Add a Resolver for Saved-Query Dependencies #1152

plypaul · 2024-04-24T22:15:06Z

Description

This PR adds a resolver to get the dependencies of a saved query.

github-actions · 2024-04-24T22:15:23Z

Thank you for your pull request! We could not find a changelog entry for this change. For details on how to document a change, see the contributing guide.

This was moved to address circular-dependency issues.

This was moved to address circular-dependency issues. Note: `GroupByMetricSpec` had to be moved back in a later commit.

…turn a result object.

This was moved to address circular-dependency issues. Some methods were removed / changed to help support the split. The general issue was that because the set classes had bidirectional dependences with the spec classes, circular dependencies could be easily formed when imported by other modules.

`LinkableElementSet` will be used in group-by resolution to keep track of the semantic models that a query would read.

… classes. Using `LinkableElementSet` allows retrieval of the semantic models that are needed for computation.

tlento

Seems reasonable! I can make use of the LinkableELementSet return value - I was going to make a similar set of changes before all this started anyway.

Note: this approval assumes the large blocks of green in cases where things existed before are copy/paste. I did not read those sections carefully.

Lots of small things inline. I think the main things are some added test coverage and the usual "I don't like visitors" thing. I'd like the tests done either separately as a follow-up or prior to merge, it's up to you.

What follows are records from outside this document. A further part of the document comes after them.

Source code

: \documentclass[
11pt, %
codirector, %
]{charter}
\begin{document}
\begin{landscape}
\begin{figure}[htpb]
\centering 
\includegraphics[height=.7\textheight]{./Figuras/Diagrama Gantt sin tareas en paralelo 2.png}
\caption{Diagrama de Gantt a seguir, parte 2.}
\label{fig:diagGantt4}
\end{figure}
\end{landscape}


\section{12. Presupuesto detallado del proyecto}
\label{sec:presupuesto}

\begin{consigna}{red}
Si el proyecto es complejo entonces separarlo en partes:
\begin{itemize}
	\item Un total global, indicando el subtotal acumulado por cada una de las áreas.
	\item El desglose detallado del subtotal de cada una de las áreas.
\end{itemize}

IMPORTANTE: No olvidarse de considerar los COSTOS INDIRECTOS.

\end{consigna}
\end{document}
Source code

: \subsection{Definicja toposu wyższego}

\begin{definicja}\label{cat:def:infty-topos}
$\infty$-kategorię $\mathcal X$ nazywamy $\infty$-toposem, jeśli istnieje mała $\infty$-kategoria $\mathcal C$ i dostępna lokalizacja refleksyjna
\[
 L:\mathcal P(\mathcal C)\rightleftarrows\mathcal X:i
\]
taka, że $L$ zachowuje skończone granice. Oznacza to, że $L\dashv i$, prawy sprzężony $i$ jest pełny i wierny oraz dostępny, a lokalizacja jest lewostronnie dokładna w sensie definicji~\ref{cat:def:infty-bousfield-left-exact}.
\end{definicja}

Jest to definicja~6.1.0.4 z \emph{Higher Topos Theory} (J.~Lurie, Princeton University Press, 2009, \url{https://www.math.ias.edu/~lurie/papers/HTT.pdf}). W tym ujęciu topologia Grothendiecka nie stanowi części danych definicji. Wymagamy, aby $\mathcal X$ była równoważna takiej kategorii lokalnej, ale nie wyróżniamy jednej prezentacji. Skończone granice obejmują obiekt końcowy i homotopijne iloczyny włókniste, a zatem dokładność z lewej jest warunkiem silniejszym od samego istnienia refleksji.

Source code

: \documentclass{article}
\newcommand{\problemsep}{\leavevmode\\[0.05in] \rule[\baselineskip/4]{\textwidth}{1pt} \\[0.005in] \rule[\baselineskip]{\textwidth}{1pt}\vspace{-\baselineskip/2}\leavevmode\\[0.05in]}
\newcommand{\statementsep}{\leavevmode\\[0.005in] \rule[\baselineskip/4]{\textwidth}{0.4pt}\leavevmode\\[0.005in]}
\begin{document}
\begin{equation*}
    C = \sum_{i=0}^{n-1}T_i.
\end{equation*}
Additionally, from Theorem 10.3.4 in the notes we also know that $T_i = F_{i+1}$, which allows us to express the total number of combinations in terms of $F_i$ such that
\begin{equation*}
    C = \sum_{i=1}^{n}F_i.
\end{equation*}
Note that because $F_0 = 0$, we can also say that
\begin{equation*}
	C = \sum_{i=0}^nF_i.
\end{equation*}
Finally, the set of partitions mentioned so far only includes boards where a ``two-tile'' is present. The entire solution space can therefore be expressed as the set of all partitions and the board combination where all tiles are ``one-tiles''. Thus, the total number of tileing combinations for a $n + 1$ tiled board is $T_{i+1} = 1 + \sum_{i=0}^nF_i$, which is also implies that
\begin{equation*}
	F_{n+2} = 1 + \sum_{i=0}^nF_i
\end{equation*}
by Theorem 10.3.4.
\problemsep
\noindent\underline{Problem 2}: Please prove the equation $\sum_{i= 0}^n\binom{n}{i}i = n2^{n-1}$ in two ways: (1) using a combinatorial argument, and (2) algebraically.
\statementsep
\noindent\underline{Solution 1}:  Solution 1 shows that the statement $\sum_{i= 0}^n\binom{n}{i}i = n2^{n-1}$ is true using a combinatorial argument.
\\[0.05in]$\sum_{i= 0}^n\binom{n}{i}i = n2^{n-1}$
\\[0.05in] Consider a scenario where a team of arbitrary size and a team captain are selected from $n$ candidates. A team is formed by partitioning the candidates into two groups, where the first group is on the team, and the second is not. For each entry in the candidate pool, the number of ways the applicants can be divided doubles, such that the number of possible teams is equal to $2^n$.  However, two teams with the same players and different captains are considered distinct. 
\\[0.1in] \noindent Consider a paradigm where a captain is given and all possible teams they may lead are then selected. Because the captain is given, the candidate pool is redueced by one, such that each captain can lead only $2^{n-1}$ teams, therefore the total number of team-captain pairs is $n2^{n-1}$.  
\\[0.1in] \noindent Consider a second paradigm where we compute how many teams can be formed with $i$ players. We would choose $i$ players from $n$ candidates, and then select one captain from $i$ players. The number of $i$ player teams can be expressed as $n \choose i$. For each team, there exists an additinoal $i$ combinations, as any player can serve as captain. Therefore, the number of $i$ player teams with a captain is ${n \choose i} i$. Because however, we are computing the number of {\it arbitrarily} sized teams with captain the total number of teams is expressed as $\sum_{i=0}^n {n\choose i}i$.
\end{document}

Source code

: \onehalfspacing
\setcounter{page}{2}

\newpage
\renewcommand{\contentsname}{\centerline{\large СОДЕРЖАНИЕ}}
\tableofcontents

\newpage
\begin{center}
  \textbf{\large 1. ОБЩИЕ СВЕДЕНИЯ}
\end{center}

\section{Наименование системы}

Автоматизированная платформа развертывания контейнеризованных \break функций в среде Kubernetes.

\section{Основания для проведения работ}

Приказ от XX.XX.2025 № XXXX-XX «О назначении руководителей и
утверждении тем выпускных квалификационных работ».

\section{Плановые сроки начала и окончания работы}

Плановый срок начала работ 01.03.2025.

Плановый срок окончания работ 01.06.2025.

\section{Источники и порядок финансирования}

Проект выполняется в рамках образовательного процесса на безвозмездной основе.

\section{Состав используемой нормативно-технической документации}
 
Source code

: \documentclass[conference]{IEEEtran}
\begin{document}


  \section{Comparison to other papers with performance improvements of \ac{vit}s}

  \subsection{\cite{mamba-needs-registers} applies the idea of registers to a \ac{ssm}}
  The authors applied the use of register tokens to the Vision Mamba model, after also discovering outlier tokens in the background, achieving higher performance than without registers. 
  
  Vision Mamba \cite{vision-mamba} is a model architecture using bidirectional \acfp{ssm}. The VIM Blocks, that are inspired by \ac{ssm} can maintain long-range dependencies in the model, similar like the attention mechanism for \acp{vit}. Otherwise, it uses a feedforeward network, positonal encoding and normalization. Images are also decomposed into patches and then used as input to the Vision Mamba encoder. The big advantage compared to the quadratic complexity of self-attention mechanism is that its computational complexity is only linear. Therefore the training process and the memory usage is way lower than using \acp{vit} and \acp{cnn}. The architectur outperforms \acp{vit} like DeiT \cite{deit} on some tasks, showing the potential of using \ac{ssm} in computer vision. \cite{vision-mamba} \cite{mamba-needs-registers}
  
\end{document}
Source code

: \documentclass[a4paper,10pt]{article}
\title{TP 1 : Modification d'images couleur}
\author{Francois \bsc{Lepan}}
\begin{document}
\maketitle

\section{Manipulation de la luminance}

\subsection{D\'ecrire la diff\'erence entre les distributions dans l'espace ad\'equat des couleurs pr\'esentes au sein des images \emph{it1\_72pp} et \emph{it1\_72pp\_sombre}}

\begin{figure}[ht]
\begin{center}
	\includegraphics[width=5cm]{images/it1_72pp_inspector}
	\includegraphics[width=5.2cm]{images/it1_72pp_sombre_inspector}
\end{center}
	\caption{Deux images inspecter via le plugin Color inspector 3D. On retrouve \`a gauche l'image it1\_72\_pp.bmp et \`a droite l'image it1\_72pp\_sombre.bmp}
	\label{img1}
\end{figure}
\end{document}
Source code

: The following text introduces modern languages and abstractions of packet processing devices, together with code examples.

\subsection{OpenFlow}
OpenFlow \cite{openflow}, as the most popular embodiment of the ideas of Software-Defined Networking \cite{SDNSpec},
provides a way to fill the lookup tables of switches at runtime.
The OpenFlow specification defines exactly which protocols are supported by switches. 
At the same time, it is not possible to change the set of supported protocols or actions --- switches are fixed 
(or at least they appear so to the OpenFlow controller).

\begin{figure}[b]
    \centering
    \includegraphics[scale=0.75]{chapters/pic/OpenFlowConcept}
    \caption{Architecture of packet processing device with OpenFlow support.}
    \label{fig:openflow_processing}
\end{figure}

tlento · 2024-04-26T22:46:12Z

metricflow/dataflow/builder/dataflow_plan_builder.py

@@ -812,6 +813,14 @@ def _build_measure_spec_properties(self, measure_specs: Sequence[MeasureSpec]) -
            non_additive_dimension_spec=non_additive_dimension_spec,
        )

+    def _query_spec_for_source_node(self, group_by_metric_spec: GroupByMetricSpec) -> MetricFlowQuerySpec:


attn @courtneyholcomb, just FYI, this function moved into the DataflowPlanBuilder.

tlento · 2024-04-26T22:48:11Z

metricflow-semantics/metricflow_semantics/query/query_parser.py


-    @log_runtime()
+    # @log_runtime()


Will this come back later or be deleted?

That's a typo - updated.

tlento · 2024-04-26T22:49:16Z

metricflow-semantics/metricflow_semantics/query/query_parser.py

@@ -115,15 +116,19 @@ def parse_and_validate_saved_query(
        if where_filter is not None:
            where_filters.append(where_filter)

-        return self.parse_and_validate_query(
+        return self._parse_and_validate_query(


Ok, so this isn't applied to parse_and_validate_query more broadly just yet.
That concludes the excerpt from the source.